Thursday, January 31, 2013

Every life has value

Recently, the article about the waiter Michael Garcia who stood up for 5 year old Milo, a child diagnosed with Down's Syndrome was splashed all over the newspapers as well as the internet. Sure, this made everybody respect his morals and he is the topic of conversation in many of the schools that I serve. But how many of us have actually thought about this incident more seriously? Has society paused and taken a step back to re-consider why these so called 'normal' people with their self proclaimed broad minds so heartlessly discriminate against children with special needs?

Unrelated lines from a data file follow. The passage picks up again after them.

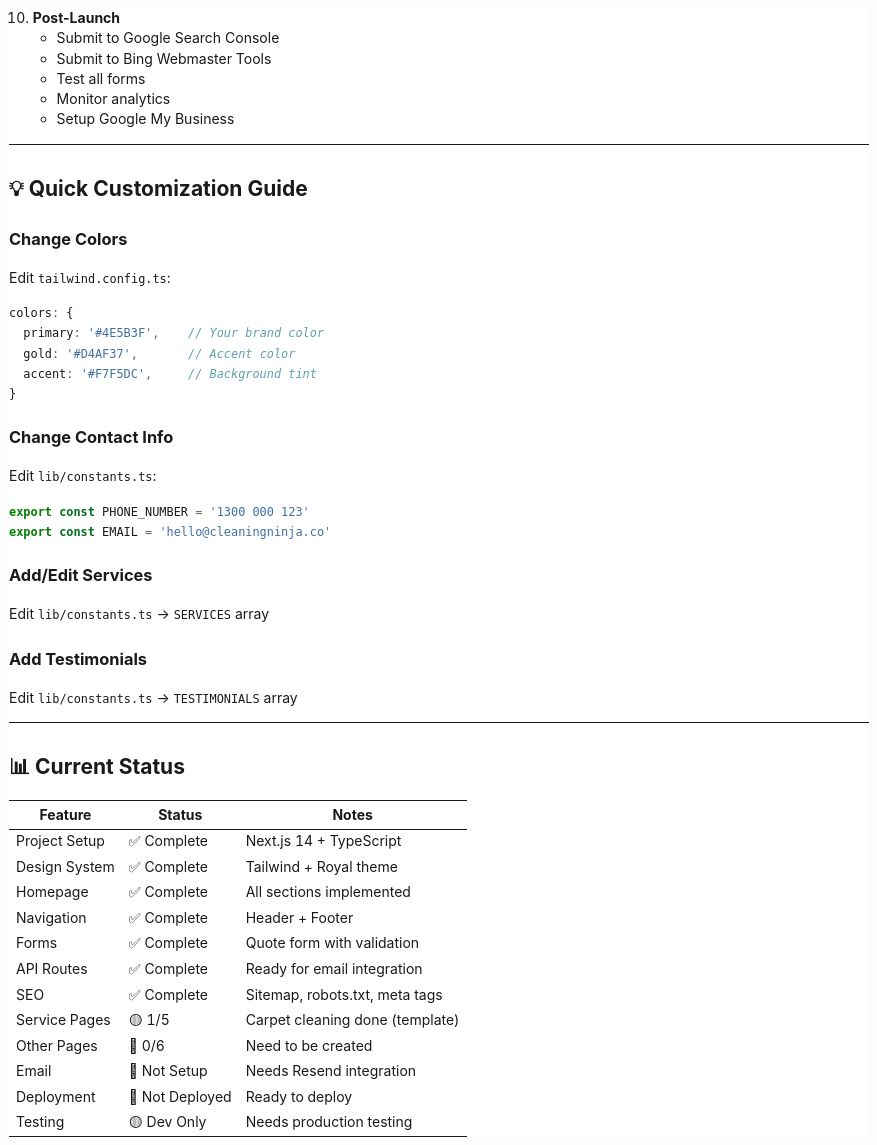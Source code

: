 10. **Post-Launch**
    - Submit to Google Search Console
    - Submit to Bing Webmaster Tools
    - Test all forms
    - Monitor analytics
    - Setup Google My Business

---

## 💡 Quick Customization Guide

### Change Colors

Edit `tailwind.config.ts`:
```typescript
colors: {
  primary: '#4E5B3F',    // Your brand color
  gold: '#D4AF37',       // Accent color
  accent: '#F7F5DC',     // Background tint
}
```

### Change Contact Info

Edit `lib/constants.ts`:
```typescript
export const PHONE_NUMBER = '1300 000 123'
export const EMAIL = 'hello@cleaningninja.co'
```

### Add/Edit Services

Edit `lib/constants.ts` → `SERVICES` array

### Add Testimonials

Edit `lib/constants.ts` → `TESTIMONIALS` array

---

## 📊 Current Status

| Feature | Status | Notes |
|---------|--------|-------|
| Project Setup | ✅ Complete | Next.js 14 + TypeScript |
| Design System | ✅ Complete | Tailwind + Royal theme |
| Homepage | ✅ Complete | All sections implemented |
| Navigation | ✅ Complete | Header + Footer |
| Forms | ✅ Complete | Quote form with validation |
| API Routes | ✅ Complete | Ready for email integration |
| SEO | ✅ Complete | Sitemap, robots.txt, meta tags |
| Service Pages | 🟡 1/5 | Carpet cleaning done (template) |
| Other Pages | 🔴 0/6 | Need to be created |
| Email | 🔴 Not Setup | Needs Resend integration |
| Deployment | 🔴 Not Deployed | Ready to deploy |
| Testing | 🟡 Dev Only | Needs production testing |
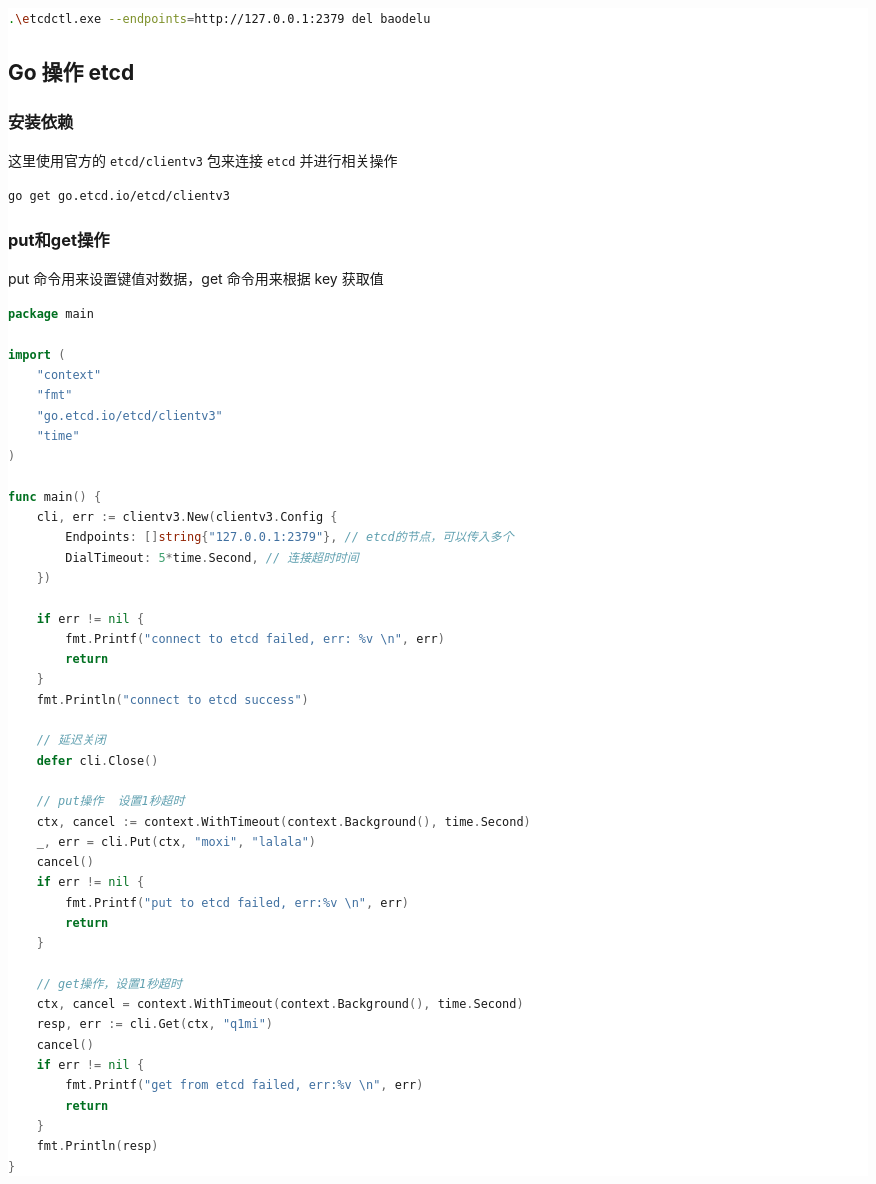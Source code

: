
 ```bash
.\etcdctl.exe --endpoints=http://127.0.0.1:2379 del baodelu
```

## Go 操作 etcd

### 安装依赖

这里使用官方的 `etcd/clientv3` 包来连接 `etcd` 并进行相关操作

```bash
go get go.etcd.io/etcd/clientv3
```

### put和get操作

put 命令用来设置键值对数据，get 命令用来根据 key 获取值

```go
package main

import (
	"context"
	"fmt"
	"go.etcd.io/etcd/clientv3"
	"time"
)

func main() {
	cli, err := clientv3.New(clientv3.Config {
		Endpoints: []string{"127.0.0.1:2379"}, // etcd的节点，可以传入多个
		DialTimeout: 5*time.Second, // 连接超时时间
	})

	if err != nil {
		fmt.Printf("connect to etcd failed, err: %v \n", err)
		return
	}
	fmt.Println("connect to etcd success")

	// 延迟关闭
	defer cli.Close()

	// put操作  设置1秒超时
	ctx, cancel := context.WithTimeout(context.Background(), time.Second)
	_, err = cli.Put(ctx, "moxi", "lalala")
	cancel()
	if err != nil {
		fmt.Printf("put to etcd failed, err:%v \n", err)
		return
	}

	// get操作，设置1秒超时
	ctx, cancel = context.WithTimeout(context.Background(), time.Second)
	resp, err := cli.Get(ctx, "q1mi")
	cancel()
	if err != nil {
		fmt.Printf("get from etcd failed, err:%v \n", err)
		return
	}
	fmt.Println(resp)
}
```
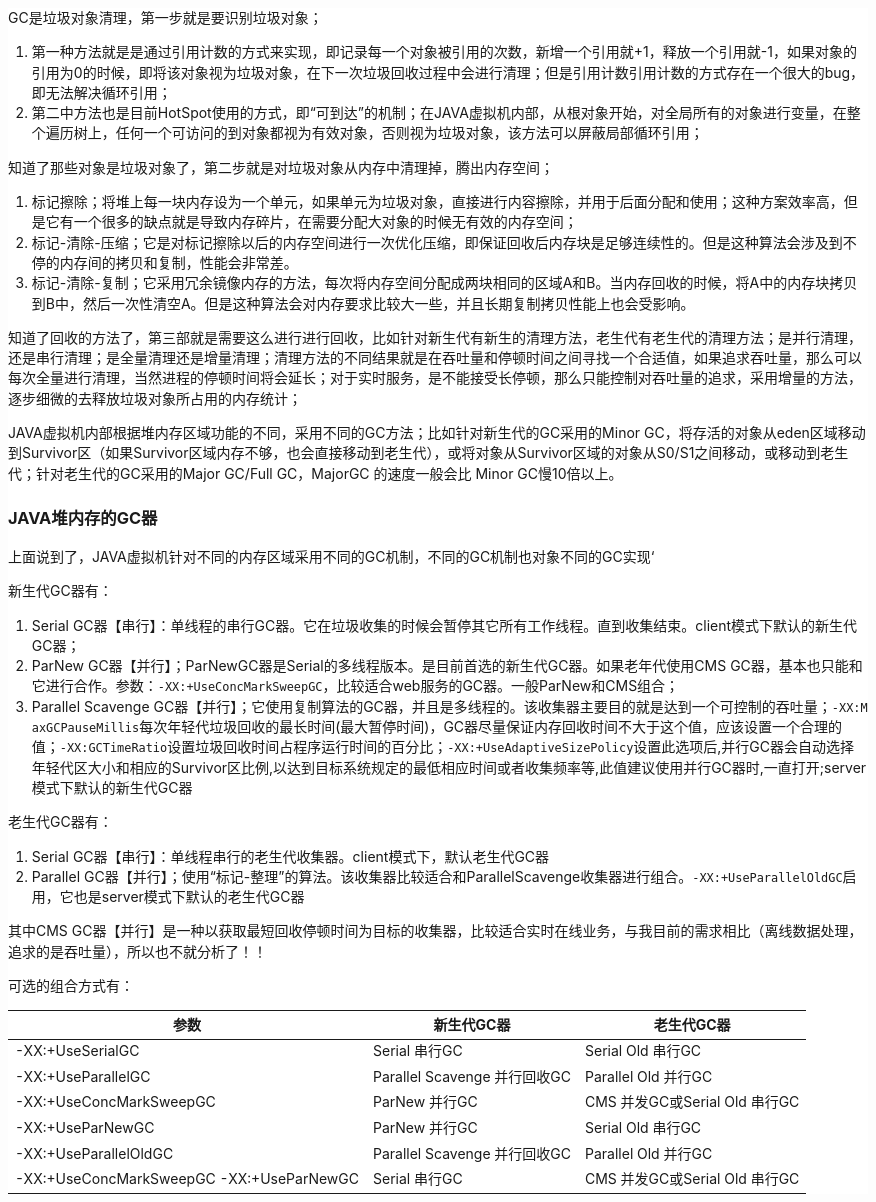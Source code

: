 GC是垃圾对象清理，第一步就是要识别垃圾对象；

 1. 第一种方法就是是通过引用计数的方式来实现，即记录每一个对象被引用的次数，新增一个引用就+1，释放一个引用就-1，如果对象的引用为0的时候，即将该对象视为垃圾对象，在下一次垃圾回收过程中会进行清理；但是引用计数引用计数的方式存在一个很大的bug，即无法解决循环引用；
 2. 第二中方法也是目前HotSpot使用的方式，即“可到达”的机制；在JAVA虚拟机内部，从根对象开始，对全局所有的对象进行变量，在整个遍历树上，任何一个可访问的到对象都视为有效对象，否则视为垃圾对象，该方法可以屏蔽局部循环引用；

知道了那些对象是垃圾对象了，第二步就是对垃圾对象从内存中清理掉，腾出内存空间；

 1. 标记擦除；将堆上每一块内存设为一个单元，如果单元为垃圾对象，直接进行内容擦除，并用于后面分配和使用；这种方案效率高，但是它有一个很多的缺点就是导致内存碎片，在需要分配大对象的时候无有效的内存空间；
 2. 标记-清除-压缩；它是对标记擦除以后的内存空间进行一次优化压缩，即保证回收后内存块是足够连续性的。但是这种算法会涉及到不停的内存间的拷贝和复制，性能会非常差。
 3. 标记-清除-复制；它采用冗余镜像内存的方法，每次将内存空间分配成两块相同的区域A和B。当内存回收的时候，将A中的内存块拷贝到B中，然后一次性清空A。但是这种算法会对内存要求比较大一些，并且长期复制拷贝性能上也会受影响。

知道了回收的方法了，第三部就是需要这么进行进行回收，比如针对新生代有新生的清理方法，老生代有老生代的清理方法；是并行清理，还是串行清理；是全量清理还是增量清理；清理方法的不同结果就是在吞吐量和停顿时间之间寻找一个合适值，如果追求吞吐量，那么可以每次全量进行清理，当然进程的停顿时间将会延长；对于实时服务，是不能接受长停顿，那么只能控制对吞吐量的追求，采用增量的方法，逐步细微的去释放垃圾对象所占用的内存统计；

JAVA虚拟机内部根据堆内存区域功能的不同，采用不同的GC方法；比如针对新生代的GC采用的Minor GC，将存活的对象从eden区域移动到Survivor区（如果Survivor区域内存不够，也会直接移动到老生代），或将对象从Survivor区域的对象从S0/S1之间移动，或移动到老生代；针对老生代的GC采用的Major GC/Full GC，MajorGC 的速度一般会比 Minor GC慢10倍以上。


### JAVA堆内存的GC器

上面说到了，JAVA虚拟机针对不同的内存区域采用不同的GC机制，不同的GC机制也对象不同的GC实现‘

新生代GC器有：

1. Serial GC器【串行】：单线程的串行GC器。它在垃圾收集的时候会暂停其它所有工作线程。直到收集结束。client模式下默认的新生代GC器；
2. ParNew GC器【并行】；ParNewGC器是Serial的多线程版本。是目前首选的新生代GC器。如果老年代使用CMS GC器，基本也只能和它进行合作。参数：`-XX:+UseConcMarkSweepGC`，比较适合web服务的GC器。一般ParNew和CMS组合；
3. Parallel Scavenge GC器【并行】；它使用复制算法的GC器，并且是多线程的。该收集器主要目的就是达到一个可控制的吞吐量；`-XX:MaxGCPauseMillis`每次年轻代垃圾回收的最长时间(最大暂停时间)，GC器尽量保证内存回收时间不大于这个值，应该设置一个合理的值；`-XX:GCTimeRatio`设置垃圾回收时间占程序运行时间的百分比；`-XX:+UseAdaptiveSizePolicy`设置此选项后,并行GC器会自动选择年轻代区大小和相应的Survivor区比例,以达到目标系统规定的最低相应时间或者收集频率等,此值建议使用并行GC器时,一直打开;server模式下默认的新生代GC器

老生代GC器有：

 1. Serial GC器【串行】：单线程串行的老生代收集器。client模式下，默认老生代GC器
 2. Parallel GC器【并行】；使用“标记-整理”的算法。该收集器比较适合和ParallelScavenge收集器进行组合。`-XX:+UseParallelOldGC`启用，它也是server模式下默认的老生代GC器

其中CMS GC器【并行】是一种以获取最短回收停顿时间为目标的收集器，比较适合实时在线业务，与我目前的需求相比（离线数据处理，追求的是吞吐量），所以也不就分析了！！

可选的组合方式有：

|    参数     | 新生代GC器  |  老生代GC器  |
| --------   | -----  | ----  |
|-XX:+UseSerialGC |Serial 串行GC|Serial Old 串行GC|
|-XX:+UseParallelGC|Parallel Scavenge  并行回收GC|Parallel Old 并行GC|
|-XX:+UseConcMarkSweepGC|ParNew 并行GC|CMS 并发GC或Serial Old 串行GC|
|-XX:+UseParNewGC|ParNew 并行GC|Serial Old 串行GC|
|-XX:+UseParallelOldGC|Parallel Scavenge  并行回收GC|Parallel Old 并行GC|
|-XX:+UseConcMarkSweepGC -XX:+UseParNewGC|Serial 串行GC|CMS 并发GC或Serial Old 串行GC|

Milo, the child in question has Down's Syndrome which is a condition caused by a chromosomal abnormality in humans. The facial characteristics of those affected are very distinct and they also present with delays in cognition and motor development. About half the children I work with are diagnosed with Down's, and I have to say this, that they are the most affectionate of the lot. Not to mention extremely motivated and eager to please. 

I was in a school meeting last week wherein we were discussing the progress made by Joe (name changed for privacy for HIPAA purposes) who has Down's Syndrome. The joy on the parents' faces each time we spoke about how well Joe is doing and how much progress he has made was indescribable; and the respect that I felt for them at that moment was far more than I have felt for anybody in a while.

It's sad how some people would view this as kind of a 'tragedy' in their lives. But the parents of children with special needs do not feel sorry for themselves. Not one bit. They are just like any other parent, trying their best to help their child succeed in the world. These are their children and they are proud of the way they are bringing them up. "Is your child walking yet? Is he talking yet?" Society needs to understand that kids with special needs are on their own timeline; and it's not focusing on the speed of development that is important, it's about the progress these angels make, every step of the way. 

"Your child looks so normal!" What exactly is NORMAL anyway? Atypical would be more of an apt word to describe their lives. Yes, their needs are different from those of a typically developing child, but focus on their abilities, not their disabilities. See what is wonderful in them., not pitiful. 
Changing how we view children with disabilities is a critical step in promoting and protecting their basic human rights. 

For those of you who did not know, I am a Pediatric Occupational Therapist working in a public school system, serving children with special needs. And I am incredibly PROUD to do so.